Joe Turnham (born October 28, 1959, in Lee County, Alabama) is a United States politician who chaired the Alabama Democratic Party from 2005 to 2011.

==Family and education==
Turnham and his family reside in Auburn, and he is the son of Pete Turnham, a retired educator and a former member of the Alabama House of Representatives.

He attended Samford University in Birmingham, but transferred to and later graduated from Auburn University in 1981 with a Bachelor of Science degree in Business Administration. Upon graduation he joined "Alabama Contract Sales, Incorporated," the family business.
Joe is an accomplished consultant and business development specialist who works with companies and organizations all over the world.

==Community activism==
Turnham has served on civic boards and has been active in church. While President of the Auburn Kiwanis Club he was named Kiwanian of the Year. He also served in the Auburn Chamber of Commerce, Lee County Habitat for Humanity, Boys and Girls Clubs of Greater Lee County. Turnham is a founding board member of Land Trust of East Alabama, board member of the Chattowah Alabama Land Trust, Vice-chair of Redeem the Vote and board member of Sigma Nu fraternity House Corporation.

Turnham has participated as a lay missioner to Venezuela and in various leadership capacities in Trinity United Methodist Church in Opelika. Joe was also the local Lee County Democratic Club President and the Lee County Democratic Party Chairman.

==Political career==
As one of the youngest people to ever serve in the position, Turnham was elected Chairman of the Alabama Democratic Party in October 1995 and served through most of 1998.

In his first bid for elected public office in 1998, Turnham was Democratic nominee for the 3rd District's U.S. Congressional seat against incumbent U.S. Congressman Bob Riley. Turnham lost the race with 42% of all votes cast. Five newspapers endorsed him.

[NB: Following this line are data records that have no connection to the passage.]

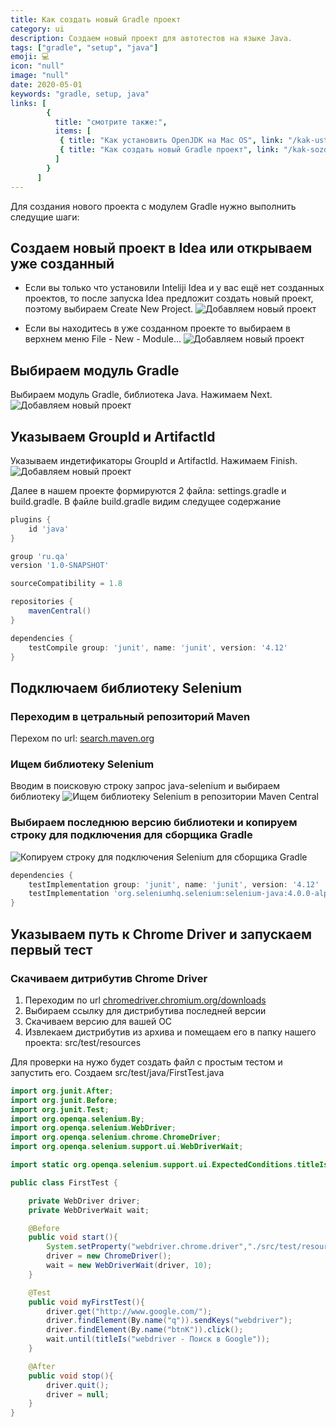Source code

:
 ```yaml
---
title: Как создать новый Gradle проект
category: ui
description: Создаем новый проект для автотестов на языке Java.
tags: ["gradle", "setup", "java"]
emoji: 💻
icon: "null"
image: "null"
date: 2020-05-01
keywords: "gradle, setup, java"
links: [
        {
          title: "смотрите также:",
          items: [
           { title: "Как установить OpenJDK на Mac OS", link: "/kak-ustanovit-open-jdk-na-mac-os/" },
           { title: "Как создать новый Gradle проект", link: "/kak-sozdat-novyj-gradle-proekt/" },
          ]
        }
      ]
---
```

Для создания нового проекта с модулем Gradle нужно выполнить следущие шаги:

## Создаем новый проект в Idea или открываем уже созданный
- Если вы только что установили Inteliji Idea и у вас ещё нет созданных проектов, то после запуска Idea предложит создать новый проект, поэтому выбираем Create New Project.
![Добавляем новый проект](/images/add_new_project_step1.1.png)

- Если вы находитесь в уже созданном проекте то выбираем в верхнем меню File - New - Module...
![Добавляем новый проект](/images/add_new_project_step1.2.png)

## Выбираем модуль Gradle
Выбираем модуль Gradle, библиотека Java. Нажимаем Next.
![Добавляем новый проект](/images/add_new_project_step2.png)

## Указываем GroupId и ArtifactId
Указываем индетификаторы GroupId и ArtifactId. Нажимаем Finish.
![Добавляем новый проект](/images/add_new_project_step3.png)

Далее в нашем проекте формируются 2 файла: settings.gradle и build.gradle.
В файле build.gradle видим следущее содержание

```groovy
plugins {
    id 'java'
}

group 'ru.qa'
version '1.0-SNAPSHOT'

sourceCompatibility = 1.8

repositories {
    mavenCentral()
}

dependencies {
    testCompile group: 'junit', name: 'junit', version: '4.12'
}
```
## Подключаем библиотеку Selenium

### Переходим в цетральный репозиторий Maven
Перехом по url: [search.maven.org](http://search.maven.org)

### Ищем библиотеку Selenium
Вводим в поисковую строку запрос java-selenium и выбираем библиотеку
![Ищем библиотеку Selenium в репозитории Maven Central](/images/search_maven_central_selenium_lib.png)

### Выбираем последнюю версию библиотеки и копируем строку для подключения для сборщика Gradle

![Копируем строку для подключения Selenium для сборщика Gradle](/images/selenium_gradle_implementation_command.png)

```groovy
dependencies {
    testImplementation group: 'junit', name: 'junit', version: '4.12'
    testImplementation 'org.seleniumhq.selenium:selenium-java:4.0.0-alpha-5'
}
```

## Указываем путь к Chrome Driver и запускаем первый тест

### Скачиваем дитрибутив Chrome Driver

1. Переходим по url [chromedriver.chromium.org/downloads](https://chromedriver.chromium.org/downloads)
2. Выбираем ссылку для дистрибутива последней версии
3. Скачиваем версию для вашей ОС
4. Извлекаем дистрибутив из архива и помещаем его в папку нашего проекта: src/test/resources

Для проверки на нужо будет создать файл с простым тестом и запустить его.
Создаем src/test/java/FirstTest.java

```java
import org.junit.After;
import org.junit.Before;
import org.junit.Test;
import org.openqa.selenium.By;
import org.openqa.selenium.WebDriver;
import org.openqa.selenium.chrome.ChromeDriver;
import org.openqa.selenium.support.ui.WebDriverWait;

import static org.openqa.selenium.support.ui.ExpectedConditions.titleIs;

public class FirstTest {

    private WebDriver driver;
    private WebDriverWait wait;

    @Before
    public void start(){
        System.setProperty("webdriver.chrome.driver","./src/test/resources/chromedriver");
        driver = new ChromeDriver();
        wait = new WebDriverWait(driver, 10);
    }

    @Test
    public void myFirstTest(){
        driver.get("http://www.google.com/");
        driver.findElement(By.name("q")).sendKeys("webdriver");
        driver.findElement(By.name("btnK")).click();
        wait.until(titleIs("webdriver - Поиск в Google"));
    }

    @After
    public void stop(){
        driver.quit();
        driver = null;
    }
}
```

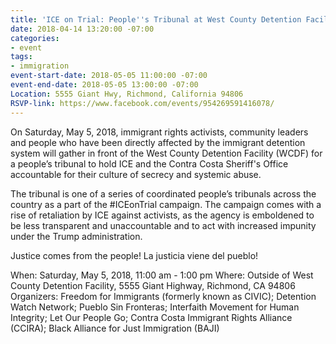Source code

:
 ```yaml
---
title: 'ICE on Trial: People''s Tribunal at West County Detention Facility'
date: 2018-04-14 13:20:00 -07:00
categories:
- event
tags:
- immigration
event-start-date: 2018-05-05 11:00:00 -07:00
event-end-date: 2018-05-05 13:00:00 -07:00
Location: 5555 Giant Hwy, Richmond, California 94806
RSVP-link: https://www.facebook.com/events/954269591416078/
---
```


On Saturday, May 5, 2018, immigrant rights activists, community leaders and people who have been directly affected by the immigrant detention system will gather in front of the West County Detention Facility (WCDF) for a people’s tribunal to hold ICE and the Contra Costa Sheriff's Office accountable for their culture of secrecy and systemic abuse.

The tribunal is one of a series of coordinated people’s tribunals across the country as a part of the #ICEonTrial campaign. The campaign comes with a rise of retaliation by ICE against activists, as the agency is emboldened to be less transparent and unaccountable and to act with increased impunity under the Trump administration. 

Justice comes from the people!
La justicia viene del pueblo!

When: Saturday, May 5, 2018, 11:00 am - 1:00 pm
Where: Outside of West County Detention Facility, 5555 Giant Highway, Richmond, CA 94806
Organizers: Freedom for Immigrants (formerly known as CIVIC); Detention Watch Network; Pueblo Sin Fronteras; Interfaith Movement for Human Integrity; Let Our People Go; Contra Costa Immigrant Rights Alliance (CCIRA); Black Alliance for Just Immigration (BAJI) 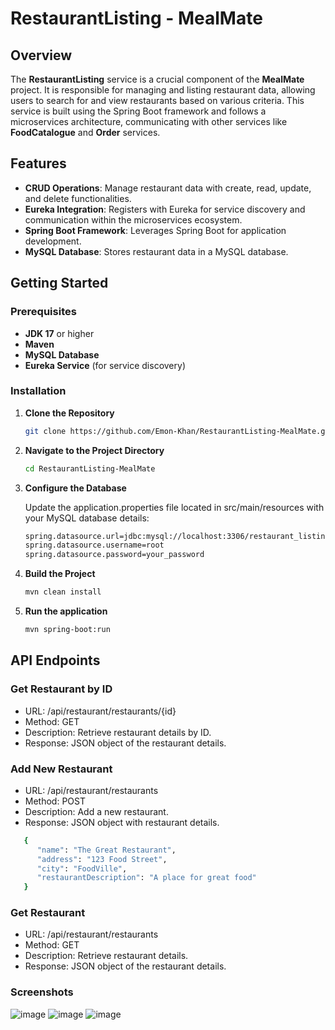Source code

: # RestaurantListing - MealMate

## Overview

The **RestaurantListing** service is a crucial component of the **MealMate** project. It is responsible for managing and listing restaurant data, allowing users to search for and view restaurants based on various criteria. This service is built using the Spring Boot framework and follows a microservices architecture, communicating with other services like **FoodCatalogue** and **Order** services.

## Features

- **CRUD Operations**: Manage restaurant data with create, read, update, and delete functionalities.
- **Eureka Integration**: Registers with Eureka for service discovery and communication within the microservices ecosystem.
- **Spring Boot Framework**: Leverages Spring Boot for application development.
- **MySQL Database**: Stores restaurant data in a MySQL database.

## Getting Started

### Prerequisites

- **JDK 17** or higher
- **Maven**
- **MySQL Database**
- **Eureka Service** (for service discovery)

### Installation

1. **Clone the Repository**

   ```bash
   git clone https://github.com/Emon-Khan/RestaurantListing-MealMate.git
   ```


2. **Navigate to the Project Directory**

   ```bash
   cd RestaurantListing-MealMate
   ```

3. **Configure the Database**

   Update the application.properties   file located in src/main/resources with your MySQL database details:

   ```bash
   spring.datasource.url=jdbc:mysql://localhost:3306/restaurant_listing
   spring.datasource.username=root
   spring.datasource.password=your_password
   ```

4. **Build the Project**

   ```bash
   mvn clean install
   ```

5. **Run the application**

   ```bash
   mvn spring-boot:run
   ```

## API Endpoints

### Get Restaurant by ID
- URL: /api/restaurant/restaurants/{id}
- Method: GET
- Description: Retrieve restaurant details by ID.
- Response: JSON object of the restaurant details.

### Add New Restaurant
- URL: /api/restaurant/restaurants
- Method: POST
- Description: Add a new restaurant.
- Response:  JSON object with restaurant details.

```bash
   {
      "name": "The Great Restaurant",
      "address": "123 Food Street",
      "city": "FoodVille",
      "restaurantDescription": "A place for great food"
   }
```

### Get Restaurant
- URL: /api/restaurant/restaurants
- Method: GET
- Description: Retrieve restaurant details.
- Response: JSON object of the restaurant details.

### Screenshots
![image](https://github.com/user-attachments/assets/3e9802ea-1940-43c5-b43e-2f438f1e9654)
![image](https://github.com/user-attachments/assets/ea19701d-4b3e-45d8-b82d-8f8f86368d4f)
![image](https://github.com/user-attachments/assets/08a21746-f369-401b-b244-334309d29bfc)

In 2002, Turnham was again the party nominee for the 3rd District's U.S. Congressional seat running against Republican Mike Rogers. This campaign became especially negative as the Rogers campaign provided a phone number in a television ad and encouraged voters to "Call Joe Turnham and tell him he's too liberal for Alabama". Neck and neck in the polls, a well timed visit from U.S. President George W. Bush campaigning on behalf of Rogers a week before the election was able to give Rogers the boost he needed to eventually win the election with only 50.31% of the vote.

In 2005, Turnham was again elected Chair of the Alabama Democratic Party filling the term of Redding Pitt who had resigned.

Turnham was unopposed for re-election to a full term as party chair. On January 20, 2007, he was unanimously re-elected by the State Democratic Executive Committee to a term that runs through 2011.

He is also a member of the Board of Directors of Democrats for Life of America.

==Media and party recognition==
For 31 months he was a member of the Democratic National Committee in Washington. He has been featured in state and national news publications including The National Journal and a January 1998 front page spread in the Wall Street Journal. He has also appeared on several nationally syndicated programs including the Oliver North Show. Most recently he founded Conservation Alabama, originally called the Alabama League of Environmental Action Voters (AlaLEAVs), as a political arm for Alabama's environmental movement.